I was a bit of a handful when I was a boy; always banging my head against the world when it resisted my demands. The ceiling above my bed was just a lid on the box we lived in, a constant reminder that I couldn’t fly. When I wanted to roll down the front hall stairs like a slinky, the door was locked and the key hidden on the ledge above it, so I built a scaffold of chairs and boxes and roasting pans, a work of art, really. But it was poorly engineered; the key remained just out of reach. My new twin shiners, probably from the cast iron radiator, were soon the color of a ripe eggplant. Personally, I thought I looked like the Lone Ranger, but my brother said more like a raccoon.
I did finally make it down the stairs, though, with the dubious help of my brother.
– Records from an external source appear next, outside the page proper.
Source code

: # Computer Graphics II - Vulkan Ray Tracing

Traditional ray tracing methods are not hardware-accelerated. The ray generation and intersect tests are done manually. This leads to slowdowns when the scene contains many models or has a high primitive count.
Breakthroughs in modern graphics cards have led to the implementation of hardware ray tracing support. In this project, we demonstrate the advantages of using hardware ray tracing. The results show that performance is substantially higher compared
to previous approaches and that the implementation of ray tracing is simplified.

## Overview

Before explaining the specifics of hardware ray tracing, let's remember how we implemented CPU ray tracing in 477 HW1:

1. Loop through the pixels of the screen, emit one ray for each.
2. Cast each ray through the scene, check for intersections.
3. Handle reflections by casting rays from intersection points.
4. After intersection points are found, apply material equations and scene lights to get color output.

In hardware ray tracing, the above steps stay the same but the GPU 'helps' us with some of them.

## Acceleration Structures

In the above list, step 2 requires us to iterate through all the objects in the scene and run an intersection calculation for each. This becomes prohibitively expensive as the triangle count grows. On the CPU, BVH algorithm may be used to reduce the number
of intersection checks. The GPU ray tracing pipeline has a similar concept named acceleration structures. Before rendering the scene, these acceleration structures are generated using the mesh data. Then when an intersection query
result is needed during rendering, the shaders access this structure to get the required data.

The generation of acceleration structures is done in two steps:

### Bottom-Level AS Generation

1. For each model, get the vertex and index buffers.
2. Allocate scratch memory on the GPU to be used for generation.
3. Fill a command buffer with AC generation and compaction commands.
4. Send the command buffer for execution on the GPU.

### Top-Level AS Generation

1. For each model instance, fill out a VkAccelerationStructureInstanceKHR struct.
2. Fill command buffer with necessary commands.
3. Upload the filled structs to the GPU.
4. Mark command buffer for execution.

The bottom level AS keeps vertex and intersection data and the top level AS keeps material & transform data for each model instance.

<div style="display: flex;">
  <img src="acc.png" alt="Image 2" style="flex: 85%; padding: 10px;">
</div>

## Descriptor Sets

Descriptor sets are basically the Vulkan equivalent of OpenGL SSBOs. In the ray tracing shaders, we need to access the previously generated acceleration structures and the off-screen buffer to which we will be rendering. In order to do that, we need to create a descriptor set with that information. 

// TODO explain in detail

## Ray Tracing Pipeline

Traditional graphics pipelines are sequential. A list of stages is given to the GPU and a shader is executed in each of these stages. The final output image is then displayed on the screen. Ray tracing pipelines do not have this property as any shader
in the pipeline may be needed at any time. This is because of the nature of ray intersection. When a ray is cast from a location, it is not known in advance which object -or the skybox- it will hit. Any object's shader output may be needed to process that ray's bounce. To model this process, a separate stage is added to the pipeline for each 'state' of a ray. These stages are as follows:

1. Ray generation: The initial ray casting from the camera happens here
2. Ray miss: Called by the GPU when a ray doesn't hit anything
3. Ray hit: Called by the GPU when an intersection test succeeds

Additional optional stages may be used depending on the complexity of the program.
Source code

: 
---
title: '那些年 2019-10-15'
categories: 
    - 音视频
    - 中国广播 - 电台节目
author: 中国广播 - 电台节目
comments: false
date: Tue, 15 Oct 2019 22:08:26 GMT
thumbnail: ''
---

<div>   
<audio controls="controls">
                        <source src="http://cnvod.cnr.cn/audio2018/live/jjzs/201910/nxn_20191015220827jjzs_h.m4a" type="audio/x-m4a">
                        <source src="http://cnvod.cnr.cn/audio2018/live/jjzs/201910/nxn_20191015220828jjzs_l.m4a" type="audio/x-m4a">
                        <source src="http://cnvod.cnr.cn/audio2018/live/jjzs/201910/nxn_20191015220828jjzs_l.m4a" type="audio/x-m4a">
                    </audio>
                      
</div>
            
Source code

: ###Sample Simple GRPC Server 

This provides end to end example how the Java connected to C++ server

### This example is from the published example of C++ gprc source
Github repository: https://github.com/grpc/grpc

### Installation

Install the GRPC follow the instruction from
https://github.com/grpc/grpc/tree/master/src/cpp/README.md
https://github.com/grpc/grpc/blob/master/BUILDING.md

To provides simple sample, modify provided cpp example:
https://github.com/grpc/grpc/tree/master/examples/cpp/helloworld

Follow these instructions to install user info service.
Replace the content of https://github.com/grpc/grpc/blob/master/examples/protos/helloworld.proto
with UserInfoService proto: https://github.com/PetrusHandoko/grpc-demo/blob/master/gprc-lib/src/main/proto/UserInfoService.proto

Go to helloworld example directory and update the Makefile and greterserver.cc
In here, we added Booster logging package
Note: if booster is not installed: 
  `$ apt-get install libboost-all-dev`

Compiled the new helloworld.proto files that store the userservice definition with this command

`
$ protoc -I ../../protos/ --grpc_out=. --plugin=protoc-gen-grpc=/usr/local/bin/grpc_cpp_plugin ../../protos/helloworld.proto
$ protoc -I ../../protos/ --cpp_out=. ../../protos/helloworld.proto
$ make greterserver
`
The journey began with a whisper in the dark: “Susie’s baby carriage is like a rocketship; once you’re strapped in you’ll be just like Superman taking off from Krypton.” To this day I have no recollection of my ear-shattering launch through the glass door at the bottom of the stairs, followed by a snow crash landing on the sidewalk in front of Einstein’s drugstore.
But the glittering moment I truly flew and lived to tell the tale, was the day I came face to face with a bristling German Shepherd, big as a horse, after chasing two pretty girls to their front porch. I took off like a rocket, but didn’t hit full liftoff until I ran out in front of a car on Second Avenue. After a brief but exhilarating flight, I scrambled to my feet and ran and ran like a fool on fire until I made it home, safe and sound.
“Amazing. Not a mark on his body.”, said the doctor to the nurse as the crowd milled around in the foyer. “Wait till Mom gets home,” my brother whispered in my ear, and from that day forth I was grounded.